Course Overview

“I always wondered how it would be if a superior species landed on earth and showed us how they play chess. I feel now I know.”

“It doesn’t play like a human, and it doesn’t play like a program. It plays in a third, almost alien, way.”

“In fact, it played so well that it was almost scary…”

The quotes above refer to AlphaZero and AlphaGO, Google DeepMind’s AIs that achieved super-human performance in Chess and GO. At the core of these AI systems is an exciting idea that is changing the way view AI – reinforcement learning.

This is a course on reinforcement learning (RL), the third, often forgotten paradigm of machine learning along with supervised learning and unsupervised learning and is something I am very fascinated by. RL has its roots in behavioural psychology and the reason I love RL so much is because I believe it comes closest to learning tasks in the same way humans do. Along with RL and the similar fields like Apprenticeship Learning and Meta Learning, I think we are taking massive steps towards solving the problem of AI.

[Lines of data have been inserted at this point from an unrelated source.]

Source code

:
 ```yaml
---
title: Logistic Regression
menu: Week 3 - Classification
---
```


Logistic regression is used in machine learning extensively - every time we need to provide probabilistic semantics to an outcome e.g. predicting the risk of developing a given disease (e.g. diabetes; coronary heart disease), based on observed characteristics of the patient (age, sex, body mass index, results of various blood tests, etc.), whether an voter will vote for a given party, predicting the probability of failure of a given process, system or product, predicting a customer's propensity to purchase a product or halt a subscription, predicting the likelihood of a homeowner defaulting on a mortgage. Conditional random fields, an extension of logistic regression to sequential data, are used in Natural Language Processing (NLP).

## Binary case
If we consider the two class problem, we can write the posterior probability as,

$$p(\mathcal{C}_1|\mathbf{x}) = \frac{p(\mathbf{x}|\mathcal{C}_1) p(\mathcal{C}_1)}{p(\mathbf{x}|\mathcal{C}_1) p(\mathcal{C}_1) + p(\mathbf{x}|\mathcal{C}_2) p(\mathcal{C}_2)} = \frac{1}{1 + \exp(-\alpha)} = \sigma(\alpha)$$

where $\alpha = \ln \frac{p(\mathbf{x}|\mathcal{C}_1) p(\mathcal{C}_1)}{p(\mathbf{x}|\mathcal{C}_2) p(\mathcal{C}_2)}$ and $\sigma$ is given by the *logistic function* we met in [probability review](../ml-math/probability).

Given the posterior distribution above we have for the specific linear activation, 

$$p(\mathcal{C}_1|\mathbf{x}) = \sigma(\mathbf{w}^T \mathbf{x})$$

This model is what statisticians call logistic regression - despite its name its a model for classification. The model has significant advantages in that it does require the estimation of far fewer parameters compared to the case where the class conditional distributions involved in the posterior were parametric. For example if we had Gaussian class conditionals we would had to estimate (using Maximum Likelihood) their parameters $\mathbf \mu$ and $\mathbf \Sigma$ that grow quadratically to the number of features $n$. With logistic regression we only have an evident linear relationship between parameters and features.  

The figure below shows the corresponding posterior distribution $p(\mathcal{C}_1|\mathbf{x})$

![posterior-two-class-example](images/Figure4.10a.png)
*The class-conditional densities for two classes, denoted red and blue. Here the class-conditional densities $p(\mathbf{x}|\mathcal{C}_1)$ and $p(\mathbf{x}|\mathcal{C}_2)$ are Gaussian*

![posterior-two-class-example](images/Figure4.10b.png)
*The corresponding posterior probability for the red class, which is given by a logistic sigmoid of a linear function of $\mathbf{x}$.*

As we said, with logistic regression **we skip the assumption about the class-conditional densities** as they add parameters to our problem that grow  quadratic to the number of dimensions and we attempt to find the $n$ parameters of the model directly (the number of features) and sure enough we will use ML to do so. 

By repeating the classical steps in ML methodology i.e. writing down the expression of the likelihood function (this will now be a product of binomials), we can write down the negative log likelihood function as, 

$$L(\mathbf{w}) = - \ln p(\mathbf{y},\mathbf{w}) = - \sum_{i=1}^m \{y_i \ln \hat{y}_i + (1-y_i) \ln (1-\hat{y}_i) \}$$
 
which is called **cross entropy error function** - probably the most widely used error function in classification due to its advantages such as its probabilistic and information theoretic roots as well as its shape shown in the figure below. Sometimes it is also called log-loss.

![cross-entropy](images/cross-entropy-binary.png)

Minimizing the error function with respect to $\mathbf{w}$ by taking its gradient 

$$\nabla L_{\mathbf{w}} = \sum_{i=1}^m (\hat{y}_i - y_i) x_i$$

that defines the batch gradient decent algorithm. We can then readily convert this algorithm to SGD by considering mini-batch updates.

By the end of this course, I hope to tell you a few things about RL that’ll help you gain some knowledge on the subject and also hopefully get you as interested in it as I am. Over this course, I hope to cover several RL fundamentals and algorithms that will give you the intuition and also some math behind RL. I will also try and include some code samples and implementational details wherever I see fit but note that if you’re looking for a course that’ll just teach you how to implement RL algorithms in Python, this may not be the right one.

We’ll start off with a couple of introduction posts and then cover several common RL algorithms and deep RL algorithms as well. I will try and put in code samples (Python3 and PyTorch) and mathematical proofs whenever possible.

I will add additional references if any, at the end of each lecture but most of the content for this course comes from Reinforcement Learning: An Introduction by Sutton and Barto (from this point will be referred to as “the RL book”) and this NPTEL course by Prof. Balaraman Ravindran.

I highly recommend some background in probability and maybe even some machine learning (supervised and unsupervised learning) and optimization before you get started with this course (not a lot, but some basics would be nice). A basic understanding of neural networks and backpropagation would be useful for the deep RL posts. However, I will try my best to stick to the course title and make this as much “from scratch” as I can. None of the prerequisites are absolutely essential to get an intuitive idea of RL but would be useful to have a thorough understanding.

I often go back to edit previous posts and I will try to keep this page updated with such changes.

This is the first time I’m doing something like this so please let me know if there’s anything different you’d like to see or if I’ve made any mistakes.